Activision spent $640 million total on Call of Duty Modern Warfare's lifecycle development costs, new filings from a California court case reveal.
Alongside Meta, Activision is being sued by survivors of the brutal Uvalde massacre of 2022. There's actually two lawsuits: One related to product liability (24SMCV02498 ARNULFO REYES, ET AL. VS META PLATFORMS, INC., A CORPORATION, ET AL.), and the other related to claims involving mass tort (24SMCV02494 VERONICA MATA ET AL. VS META PLATFORMS, INC., A CORPORATION, ET AL.). These cases can be accessed via the LA Court database.
The cases were recently updated last month, with Activision filing new documents that attempt to deflect allegations. A document that highlights testimony from Call of Duty's head of development Patrick Kelly also reveals some sensitive information regarding franchise sales, potential earnings, and the costs of development. These are the types of figures that were carefully guarded during the FTC v Microsoft anti-merger lawsuit from 2023.
Kelly states that Modern Warfare cost $640 million to make across its multi-year span. This includes development on the game itself both before and after release; Modern Warfare hooked up to Warzone, the free to play Call of Duty component, and had a variety of post-release content.

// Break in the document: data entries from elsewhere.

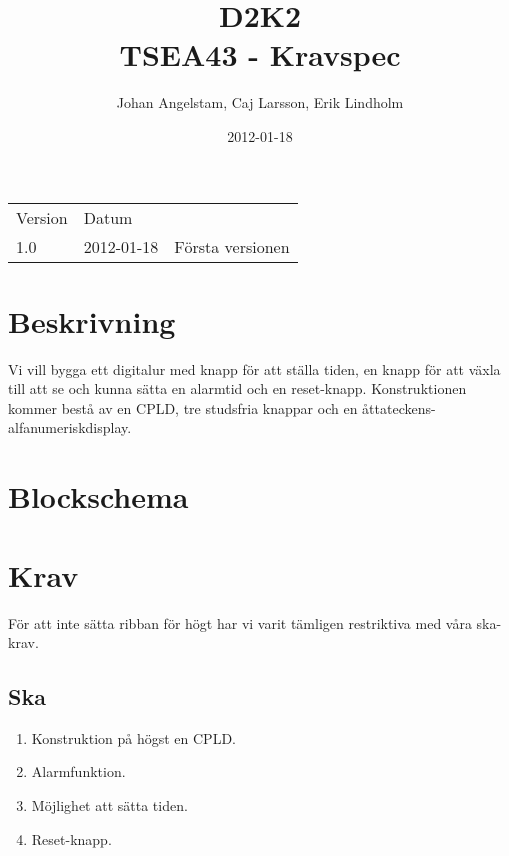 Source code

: \documentclass[a4paper,8pt]{article}
\title{\huge{D2K2} \vspace{1cm}\\ 
  \large{TSEA43 - Kravspec}}
\author{Johan Angelstam, Caj Larsson, Erik Lindholm}
\date{2012-01-18}
\begin{document}
\maketitle
\vfill
\begin{tabular}{ l l l }
  Version & Datum & \\
  1.0     & 2012-01-18 & Första versionen \\
\end{tabular}

\thispagestyle{empty}

\pagebreak

\section{Beskrivning}
Vi vill bygga ett digitalur med knapp för att ställa tiden, en
knapp för att växla till att se och kunna sätta en
alarmtid och en reset-knapp. Konstruktionen kommer bestå av en CPLD,
tre studsfria knappar och en åttateckens-alfanumeriskdisplay.

\section{Blockschema}
\begin{figure}[h]
\centering
{}
\end{figure}

\section{Krav}
För att inte sätta ribban för högt har vi varit tämligen restriktiva med våra
 ska-krav.

\subsection{Ska}
\begin{enumerate}
  \item Konstruktion på högst en CPLD.
  \item Alarmfunktion.
  \item Möjlighet att sätta tiden. 
  \item Reset-knapp.
\end{enumerate}
\end{document}

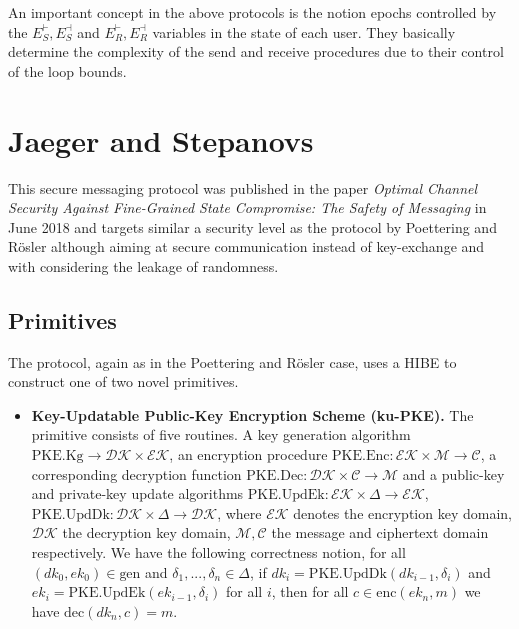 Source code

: \documentclass[11pt,a4paper,twoside,openright,bibliography=totoc]{scrbook}
\renewcommand{\t}{\text} %
\begin{document}
An important concept in the above protocols is the notion epochs
controlled by the $E_S^\vdash,E_S^\dashv$ and $E_R^\vdash,E_R^\dashv$
variables in the state of each user. They basically determine
the complexity of the send and receive procedures due to their
control of the loop bounds.


\section[Jaeger and Stepanovs]{Jaeger and Stepanovs~\cite{jaeger2018optimal}}
\label{sec:jaeger-stepanovs}

This secure messaging protocol was published in the paper
\textit{Optimal Channel Security Against Fine-Grained State Compromise: The Safety of Messaging}
in June 2018 and targets similar a security level as the protocol by
Poettering and Rösler although aiming at secure communication instead
of key-exchange and with considering the leakage of randomness.

\subsection{Primitives}
\label{sec:primitives-1}

The protocol, again as in the Poettering and Rösler case, uses a HIBE to construct
one of two novel primitives.
\begin{itemize}
\item \textbf{Key-Updatable Public-Key Encryption Scheme (ku-PKE).} The primitive
  consists of five routines. A key generation algorithm
  $\t{PKE.Kg} \rightarrow \mathcal{DK} \times \mathcal{EK}$, an encryption
  procedure $\t{PKE.Enc}: \mathcal{EK} \times \mathcal{M} \rightarrow \mathcal{C}$,
  a corresponding decryption function
  $\t{PKE.Dec}: \mathcal{DK} \times \mathcal{C} \rightarrow \mathcal{M}$ and
  a public-key and private-key update algorithms
  $\t{PKE.UpdEk}: \mathcal{EK} \times \Delta \rightarrow \mathcal{EK}$,
  $\t{PKE.UpdDk}: \mathcal{DK} \times \Delta \rightarrow \mathcal{DK}$, where
  $\mathcal{EK}$ denotes the encryption key domain, $\mathcal{DK}$ the
  decryption key domain, $\mathcal{M}, \mathcal{C}$ the message and
  ciphertext domain respectively. We have the following correctness notion, for all
  $(dk_0, ek_0) \in \t{gen}$ and $\delta_1,...,\delta_n \in \Delta$, if
  $dk_i = \t{PKE.UpdDk}(dk_{i-1},\delta_i)$ and
  $ek_i = \t{PKE.UpdEk}(ek_{i-1},\delta_i)$ for all $i$, then for all
  $c \in \t{enc}(ek_n,m)$ we have $\t{dec}(dk_n,c)=m$.
\end{itemize}
\end{document}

The Call of Duty lead goes on to say Modern Warfare sold 41 million copies. There's not many games on the planet that can sell that many copies in 5 years' time.

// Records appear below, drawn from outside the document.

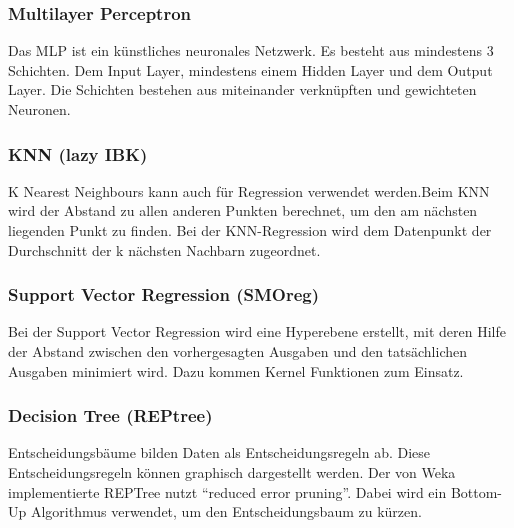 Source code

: \documentclass[letterpaper]{article} %
\begin{document}
    \subsubsection*{Multilayer Perceptron}
        Das MLP ist ein künstliches neuronales Netzwerk. Es besteht aus mindestens 3 Schichten. Dem Input Layer, mindestens einem Hidden Layer und dem Output Layer. Die Schichten bestehen aus miteinander verknüpften und gewichteten Neuronen. 
    
    \subsubsection*{KNN (lazy IBK)}
        K Nearest Neighbours kann auch für Regression verwendet werden.Beim KNN wird der Abstand zu allen anderen Punkten berechnet, um den am nächsten liegenden Punkt zu finden. Bei der KNN-Regression wird dem Datenpunkt der Durchschnitt der k nächsten Nachbarn zugeordnet.
    
    \subsubsection*{Support Vector Regression (SMOreg)}
        Bei der Support Vector Regression wird eine Hyperebene erstellt, mit deren Hilfe der Abstand zwischen den vorhergesagten Ausgaben und den tatsächlichen Ausgaben minimiert wird. Dazu kommen Kernel Funktionen zum Einsatz.
    
    \subsubsection*{Decision Tree (REPtree)}
        Entscheidungsbäume bilden Daten als Entscheidungsregeln ab. Diese Entscheidungsregeln können graphisch dargestellt werden. Der von Weka implementierte REPTree nutzt “reduced error pruning”. Dabei wird ein Bottom-Up Algorithmus verwendet, um den Entscheidungsbaum zu kürzen.
    
\end{document}
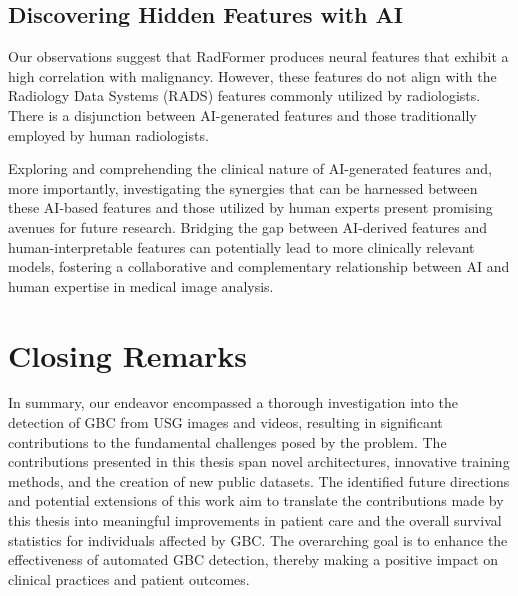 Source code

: \subsection{Discovering Hidden Features with AI}
%
Our observations suggest that RadFormer produces neural features that exhibit a high correlation with malignancy. However, these features do not align with the Radiology Data Systems (RADS) features commonly utilized by radiologists. There is a disjunction between AI-generated features and those traditionally employed by human radiologists.

Exploring and comprehending the clinical nature of AI-generated features and, more importantly, investigating the synergies that can be harnessed between these AI-based features and those utilized by human experts present promising avenues for future research. Bridging the gap between AI-derived features and human-interpretable features can potentially lead to more clinically relevant models, fostering a collaborative and complementary relationship between AI and human expertise in medical image analysis.

\par %
\section{Closing Remarks}
%
In summary, our endeavor encompassed a thorough investigation into the detection of GBC from USG images and videos, resulting in significant contributions to the fundamental challenges posed by the problem. The contributions presented in this thesis span novel architectures, innovative training methods, and the creation of new public datasets.
The identified future directions and potential extensions of this work aim to translate the contributions made by this thesis into meaningful improvements in patient care and the overall survival statistics for individuals affected by GBC. The overarching goal is to enhance the effectiveness of automated GBC detection, thereby making a positive impact on clinical practices and patient outcomes. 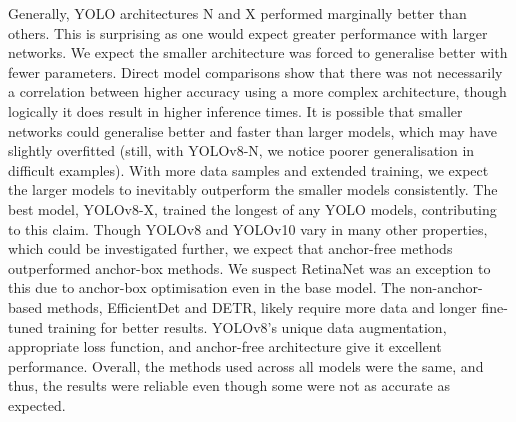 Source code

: Generally, YOLO architectures N and X performed marginally better than others. This is surprising as one would expect greater performance with larger networks. We expect the smaller architecture was forced to generalise better with fewer parameters. Direct model comparisons show that there was not necessarily a correlation between higher accuracy using a more complex architecture, though logically it does result in higher inference times. It is possible that smaller networks could generalise better and faster than larger models, which may have slightly overfitted (still, with YOLOv8-N, we notice poorer generalisation in difficult examples). With more data samples and extended training, we expect the larger models to inevitably outperform the smaller models consistently. The best model, YOLOv8-X, trained the longest of any YOLO models, contributing to this claim. Though YOLOv8 and YOLOv10 vary in many other properties, which could be investigated further, we expect that anchor-free methods outperformed anchor-box methods. We suspect RetinaNet was an exception to this due to anchor-box optimisation even in the base model. The non-anchor-based methods, EfficientDet and DETR, likely require more data and longer fine-tuned training for better results. YOLOv8's unique data augmentation, appropriate loss function, and anchor-free architecture give it excellent performance. Overall, the methods used across all models were the same, and thus, the results were reliable even though some were not as accurate as expected.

So how much did revenue and profit did MW actually make?
No one can say for sure, especially since there's not just a singular version of the game with a singular price that has remained static since the game released. Modern Warfare routinely goes on sale at various prices, and there's multiple SKUs to buy.
But the game was obviously profitable, potentially extremely profitable. Even if the game cost $10 across the full 41 million sales figure, Activision would have made over $200 million in profit based on the budget figures herein.